Jockeys get court approval on ad, union patches in Ky.

Sticky situation averted with classic around corner

April 30, 2004|By Tom Keyser | Tom Keyser,SUN STAFF

LOUISVILLE, Ky. - Jockeys will be allowed to wear advertising and union patches on their pants in the Kentucky Derby and other races in the state, a judge ruled yesterday.

The ruling averted a possible showdown between jockeys and racing officials during the country's most-watched race tomorrow at Churchill Downs.

U.S. District Judge John G. Heyburn II decided two cases filed by jockeys against the Kentucky Horse Racing Authority. The authority, a newly formed agency that regulates racing here, had a rule forbidding jockeys to wear advertising or logos on their riding attire. The jockeys argued that the rule restricted their right of free speech.

Six of the seven jockeys involved have mounts in the Kentucky Derby - Robby Albarado, Jerry Bailey, Jose Santos, Shane Sellers, Alex Solis and John Velazquez. The other was Brian Peck.

Several of the Derby jockeys and their attorney said they had pending advertising contracts for the Derby worth up to $30,000 and for the Triple Crown series worth more than $100,000. Maryland and New York, home of the Preakness and Belmont, have no rule prohibiting jockeys from wearing advertising on their clothing.

In the wake of the judge's ruling, Churchill Downs clarified its rule on jockey advertising.

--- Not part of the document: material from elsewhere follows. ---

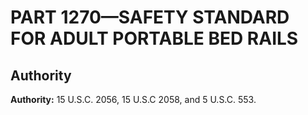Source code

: # PART 1270—SAFETY STANDARD FOR ADULT PORTABLE BED RAILS


## Authority

**Authority:** 15 U.S.C. 2056, 15 U.S.C 2058, and 5 U.S.C. 553.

Jockeys can wear advertising as long as it's not inappropriate - not promoting gambling via telephones, the Internet or casinos, or companies in competition with track or Triple Crown sponsors.

The jockeys said the ads would be tasteful.

"We are very sensitive to the traditions of our sport, and our goal is not to offend anyone," said Bailey, a two-time Derby winner who will ride Wimbledon tomorrow. "Jockeys work very hard and risk our lives on a daily basis. We have earned the right to make additional income."